- Action item -
What you return must match the listing below line for line, minus its pictures.

* * * *

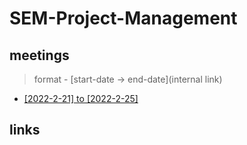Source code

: # SEM-Project-Management

## meetings
> format - [start-date -> end-date](internal link)
- [[2022-2-21] to [2022-2-25]]()



## links

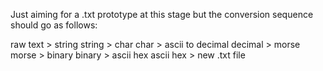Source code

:Just aiming for a .txt prototype at this stage but the conversion sequence should go as follows:

raw text > string
string > char
char > ascii to decimal
decimal > morse
morse > binary
binary > ascii hex
ascii hex > new .txt file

* * * *

- Output -
Source code

: # SEM-Project-Management

## meetings
> format - [start-date -> end-date](internal link)
- [[2022-2-21] to [2022-2-25]]()



## links

Source code

:Just aiming for a .txt prototype at this stage but the conversion sequence should go as follows:

raw text > string
string > char
char > ascii to decimal
decimal > morse
morse > binary
binary > ascii hex
ascii hex > new .txt file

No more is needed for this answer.